Orange & Rockland Utilities, Inc. v. Amerada Hess Corp.

Decision Date15 August 1977
Citation59 A.D.2d 110,397 N.Y.S.2d 814
Parties, 96 A.L.R.3d 1263, 22 UCC Rep.Serv. 310 ORANGE AND ROCKLAND UTILITIES, INC., Appellant, v. AMERADA HESS CORPORATION, Respondent.
CourtNew York Supreme Court — Appellate Division

LeBoeuf, Lamb, Leiby & MacRae, New York City (Taylor R. Briggs and Christopher C. Herman, New York City, of counsel), for appellant.

Milbank, Tweed, Hadley & McCloy, New York City (Adlai S. Hardin, Jr., and Norman R. Nelson, New York City, of counsel), for respondent.

Before HOPKINS, J. P., and MARTUSCELLO, MARGETT and O'CONNOR, JJ.

MARGETT, Justice.

This action, for damages as a result of an alleged breach of a requirements contract, raises related but distinctly separate issues as to whether the plaintiff buyer's requirements occurred in good faith and whether those requirements were unreasonably disproportionate to the estimates stated in the contract.

In a fuel oil supply contract executed in early December, 1969, defendant Amerada Hess Corporation (Hess) agreed to supply the requirements of plaintiff Orange and Rockland Utilities, Inc. (O & R) at plaintiff's Lovett generating plant in Tompkins Cove, New York. A fixed price of $2.14 per barrel for No. 6 fuel oil, with a sulphur content of 1% or less, was to continue at least through September 30, 1974, with the price subject to renegotiation at that time. Estimates of the amounts required by plaintiff were included in the contract clause entitled "Quantity". Insofar as those estimates are relevant to the instant controversy, they were as follows:

                1970 1,750,000 barrels
                1971 1,380,000 barrels
                1972 1,500,000 barrels
                1973 1,500,000 barrels
                

The estimates had been prepared by plaintiff on December 30, 1968, as part of a five-year budget projection. The estimates anticipated that gas would be the primary fuel used for generation during the period in question. 1 This was a result of the lower cost of gas and of the fact that gas became readily available for power generation during the warmer months of the year as a result of decreased use by gas customers. Plaintiff expressly reserved its right to burn as much gas as it chose by the inclusion, in the "Quantity" provision of the requirements contract, of a clause to the effect that "(n)othing herein shall preclude the use by Buyer of * * * natural gas in such quantities as may be or become available".

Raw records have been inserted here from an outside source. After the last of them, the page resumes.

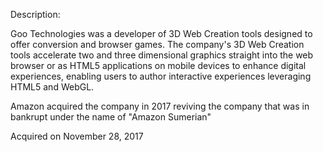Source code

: Description:

Goo Technologies was a developer of 3D Web Creation tools designed to offer conversion and browser games. The company's 3D Web Creation tools accelerate two and three dimensional graphics straight into the web browser or as HTML5 applications on mobile devices to enhance digital experiences, enabling users to author interactive experiences leveraging HTML5 and WebGL.

Amazon acquired the company in 2017 reviving the company that was in bankrupt under the name of "Amazon Sumerian"

Acquired on November 28, 2017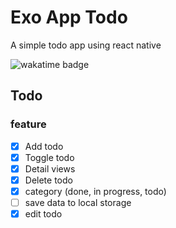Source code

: # Exo App Todo
A simple todo app using react native

![wakatime badge](https://wakatime.com/badge/user/b3086389-10af-4dfc-a8ea-5893ce3fda92/project/8045273a-b0e4-4336-93d0-5f7b5ce99cc7.svg)

## Todo
### feature
- [x] Add todo
- [x] Toggle todo
- [x] Detail views
- [x] Delete todo
- [x] category (done, in progress, todo)
- [ ] save data to local storage
- [x] edit todo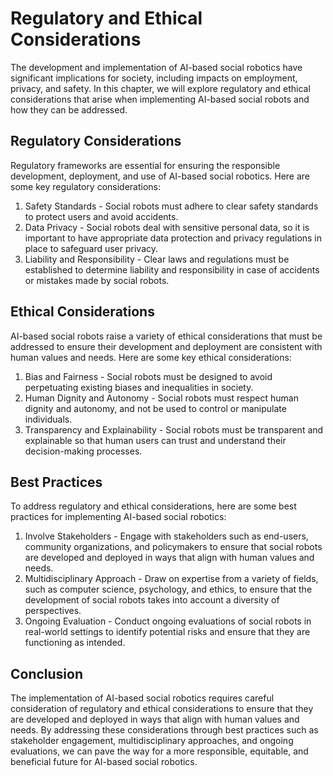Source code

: Regulatory and Ethical Considerations
=================================================================================

The development and implementation of AI-based social robotics have significant implications for society, including impacts on employment, privacy, and safety. In this chapter, we will explore regulatory and ethical considerations that arise when implementing AI-based social robots and how they can be addressed.

Regulatory Considerations
-------------------------

Regulatory frameworks are essential for ensuring the responsible development, deployment, and use of AI-based social robotics. Here are some key regulatory considerations:

1. Safety Standards - Social robots must adhere to clear safety standards to protect users and avoid accidents.
2. Data Privacy - Social robots deal with sensitive personal data, so it is important to have appropriate data protection and privacy regulations in place to safeguard user privacy.
3. Liability and Responsibility - Clear laws and regulations must be established to determine liability and responsibility in case of accidents or mistakes made by social robots.

Ethical Considerations
----------------------

AI-based social robots raise a variety of ethical considerations that must be addressed to ensure their development and deployment are consistent with human values and needs. Here are some key ethical considerations:

1. Bias and Fairness - Social robots must be designed to avoid perpetuating existing biases and inequalities in society.
2. Human Dignity and Autonomy - Social robots must respect human dignity and autonomy, and not be used to control or manipulate individuals.
3. Transparency and Explainability - Social robots must be transparent and explainable so that human users can trust and understand their decision-making processes.

Best Practices
--------------

To address regulatory and ethical considerations, here are some best practices for implementing AI-based social robotics:

1. Involve Stakeholders - Engage with stakeholders such as end-users, community organizations, and policymakers to ensure that social robots are developed and deployed in ways that align with human values and needs.
2. Multidisciplinary Approach - Draw on expertise from a variety of fields, such as computer science, psychology, and ethics, to ensure that the development of social robots takes into account a diversity of perspectives.
3. Ongoing Evaluation - Conduct ongoing evaluations of social robots in real-world settings to identify potential risks and ensure that they are functioning as intended.

Conclusion
----------

The implementation of AI-based social robotics requires careful consideration of regulatory and ethical considerations to ensure that they are developed and deployed in ways that align with human values and needs. By addressing these considerations through best practices such as stakeholder engagement, multidisciplinary approaches, and ongoing evaluations, we can pave the way for a more responsible, equitable, and beneficial future for AI-based social robotics.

Within five months of the execution of the requirements contract, the price of fuel oil began to ascend rapidly. On April 24, 1970 the market price of the oil supplied to plaintiff stood at between $2.65 and $2.73 per barrel. On May 1, 1970 the price was in excess of $3 per barrel. The rise continued and was in excess of $3.50 per barrel by mid-August, and more than $4 per barrel by the end of October, 1970. By March, 1971 the lowest market price was $4.30 per barrel more than double the price set forth in the subject contract.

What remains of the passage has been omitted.